**Prompt:** The line containing "This primitive achieves" marks the start. Return it and every later line of the listing below exactly, ending with the last one.
**********
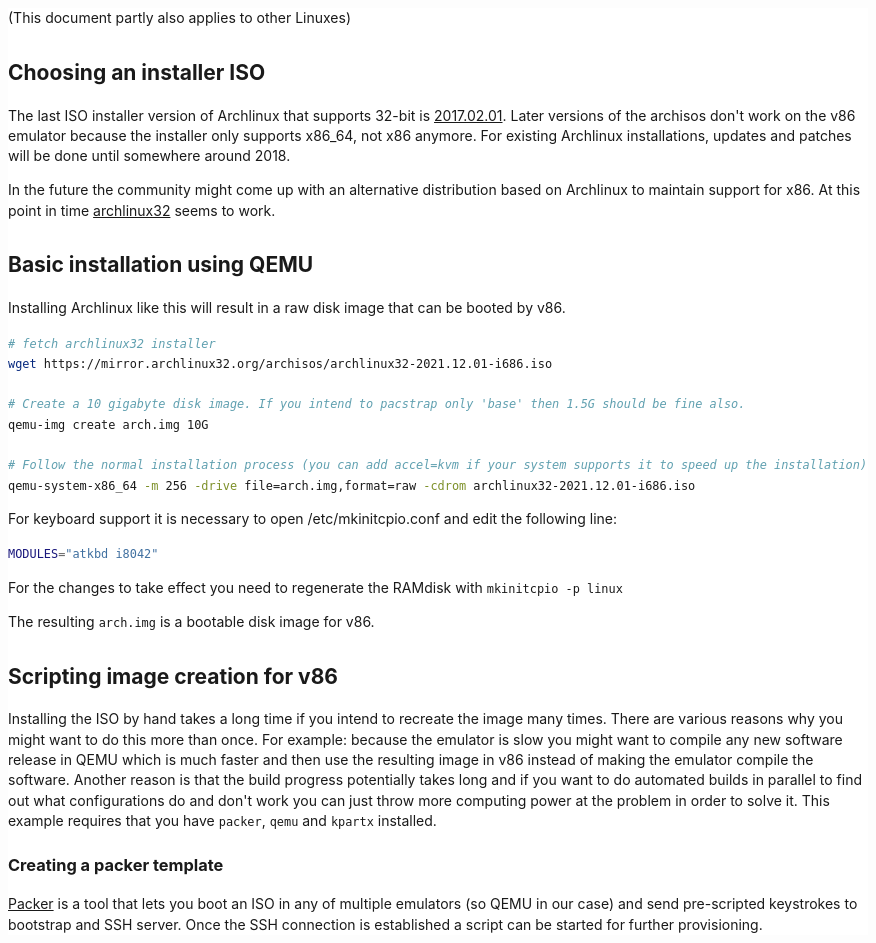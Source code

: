 (This document partly also applies to other Linuxes)

Choosing an installer ISO
-------------------------

The last ISO installer version of Archlinux that supports 32-bit is [2017.02.01](https://www.archlinux.org/releng/releases/2017.02.01/). Later versions of the archisos don't work on the v86 emulator because the installer only supports x86_64, not x86 anymore.  For existing Archlinux installations, updates and patches will be done until somewhere around 2018. 

In the future the community might come up with an alternative distribution based on Archlinux to maintain support for x86. At this point in time [archlinux32](https://mirror.archlinux32.org) seems to work.

Basic installation using QEMU
-----------------------

Installing Archlinux like this will result in a raw disk image that can be booted by v86.

```sh
# fetch archlinux32 installer
wget https://mirror.archlinux32.org/archisos/archlinux32-2021.12.01-i686.iso

# Create a 10 gigabyte disk image. If you intend to pacstrap only 'base' then 1.5G should be fine also.
qemu-img create arch.img 10G

# Follow the normal installation process (you can add accel=kvm if your system supports it to speed up the installation)
qemu-system-x86_64 -m 256 -drive file=arch.img,format=raw -cdrom archlinux32-2021.12.01-i686.iso
```

For keyboard support it is necessary to open /etc/mkinitcpio.conf and edit the following line:

```sh
MODULES="atkbd i8042"
```

For the changes to take effect you need to regenerate the RAMdisk with `mkinitcpio -p linux`

The resulting `arch.img` is a bootable disk image for v86.

Scripting image creation for v86
--------------------------------

Installing the ISO by hand takes a long time if you intend to recreate the image many times. There are various reasons why you might want to do this more than once. For example: because the emulator is slow you might want to compile any new software release in QEMU which is much faster and then use the resulting image in v86 instead of making the emulator compile the software. Another reason is that the build progress potentially takes long and if you want to do automated builds in parallel to find out what configurations do and don't work you can just throw more computing power at the problem in order to solve it. This example requires that you have `packer`, `qemu` and `kpartx` installed.

### Creating a packer template

[Packer](https://www.packer.io/docs/builders/qemu.html) is a tool that lets you boot an ISO in any of multiple emulators (so QEMU in our case) and send pre-scripted keystrokes to bootstrap and SSH server. Once the SSH connection is established a script can be started for further provisioning. 
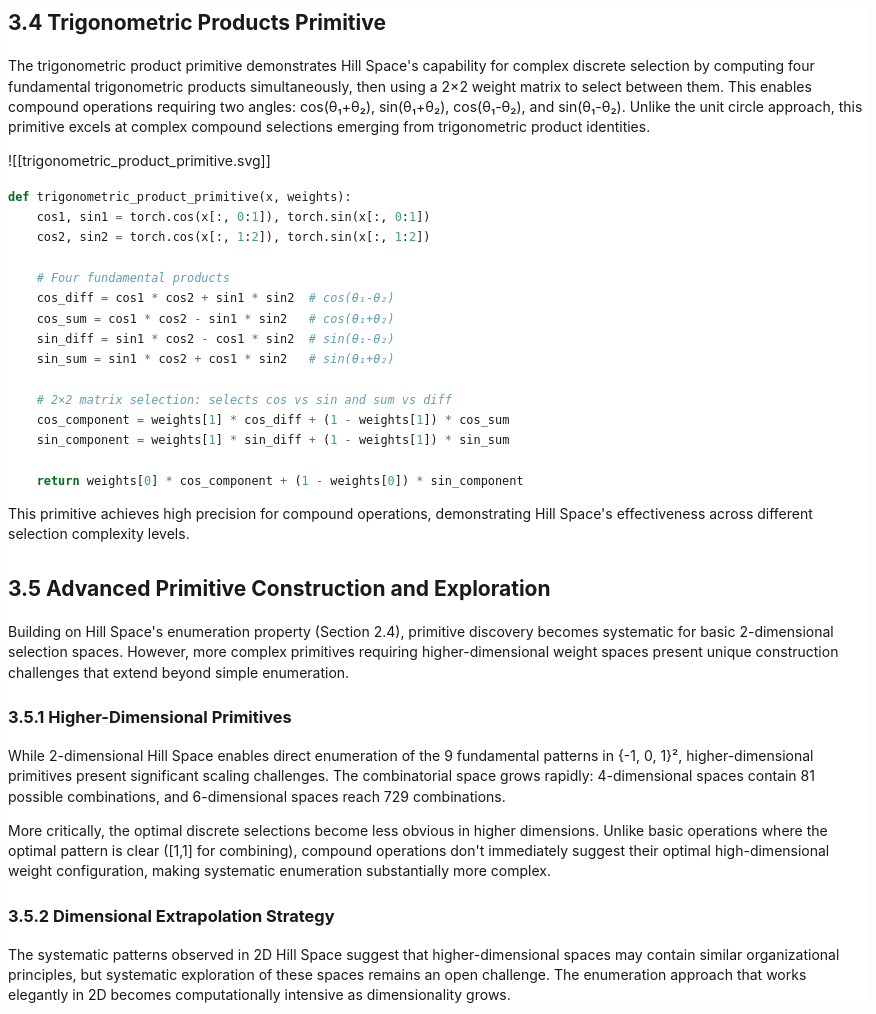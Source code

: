 ## 3.4 Trigonometric Products Primitive

The trigonometric product primitive demonstrates Hill Space's capability for complex discrete selection by computing four fundamental trigonometric products simultaneously, then using a 2×2 weight matrix to select between them. This enables compound operations requiring two angles: cos(θ₁+θ₂), sin(θ₁+θ₂), cos(θ₁-θ₂), and sin(θ₁-θ₂). Unlike the unit circle approach, this primitive excels at complex compound selections emerging from trigonometric product identities.

![[trigonometric_product_primitive.svg]]

```python
def trigonometric_product_primitive(x, weights):
    cos1, sin1 = torch.cos(x[:, 0:1]), torch.sin(x[:, 0:1])
    cos2, sin2 = torch.cos(x[:, 1:2]), torch.sin(x[:, 1:2])
    
    # Four fundamental products
    cos_diff = cos1 * cos2 + sin1 * sin2  # cos(θ₁-θ₂)
    cos_sum = cos1 * cos2 - sin1 * sin2   # cos(θ₁+θ₂)
    sin_diff = sin1 * cos2 - cos1 * sin2  # sin(θ₁-θ₂)
    sin_sum = sin1 * cos2 + cos1 * sin2   # sin(θ₁+θ₂)
    
    # 2×2 matrix selection: selects cos vs sin and sum vs diff
    cos_component = weights[1] * cos_diff + (1 - weights[1]) * cos_sum
    sin_component = weights[1] * sin_diff + (1 - weights[1]) * sin_sum    
    
    return weights[0] * cos_component + (1 - weights[0]) * sin_component
```

This primitive achieves high precision for compound operations, demonstrating Hill Space's effectiveness across different selection complexity levels.

## 3.5 Advanced Primitive Construction and Exploration

Building on Hill Space's enumeration property (Section 2.4), primitive discovery becomes systematic for basic 2-dimensional selection spaces. However, more complex primitives requiring higher-dimensional weight spaces present unique construction challenges that extend beyond simple enumeration.

### 3.5.1 Higher-Dimensional Primitives

While 2-dimensional Hill Space enables direct enumeration of the 9 fundamental patterns in {-1, 0, 1}², higher-dimensional primitives present significant scaling challenges. The combinatorial space grows rapidly: 4-dimensional spaces contain 81 possible combinations, and 6-dimensional spaces reach 729 combinations.

More critically, the optimal discrete selections become less obvious in higher dimensions. Unlike basic operations where the optimal pattern is clear ([1,1] for combining), compound operations don't immediately suggest their optimal high-dimensional weight configuration, making systematic enumeration substantially more complex.

### 3.5.2 Dimensional Extrapolation Strategy

The systematic patterns observed in 2D Hill Space suggest that higher-dimensional spaces may contain similar organizational principles, but systematic exploration of these spaces remains an open challenge. The enumeration approach that works elegantly in 2D becomes computationally intensive as dimensionality grows.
**********
**Task response:**
This primitive achieves high precision for compound operations, demonstrating Hill Space's effectiveness across different selection complexity levels.

## 3.5 Advanced Primitive Construction and Exploration

Building on Hill Space's enumeration property (Section 2.4), primitive discovery becomes systematic for basic 2-dimensional selection spaces. However, more complex primitives requiring higher-dimensional weight spaces present unique construction challenges that extend beyond simple enumeration.

### 3.5.1 Higher-Dimensional Primitives

While 2-dimensional Hill Space enables direct enumeration of the 9 fundamental patterns in {-1, 0, 1}², higher-dimensional primitives present significant scaling challenges. The combinatorial space grows rapidly: 4-dimensional spaces contain 81 possible combinations, and 6-dimensional spaces reach 729 combinations.

More critically, the optimal discrete selections become less obvious in higher dimensions. Unlike basic operations where the optimal pattern is clear ([1,1] for combining), compound operations don't immediately suggest their optimal high-dimensional weight configuration, making systematic enumeration substantially more complex.

### 3.5.2 Dimensional Extrapolation Strategy

The systematic patterns observed in 2D Hill Space suggest that higher-dimensional spaces may contain similar organizational principles, but systematic exploration of these spaces remains an open challenge. The enumeration approach that works elegantly in 2D becomes computationally intensive as dimensionality grows.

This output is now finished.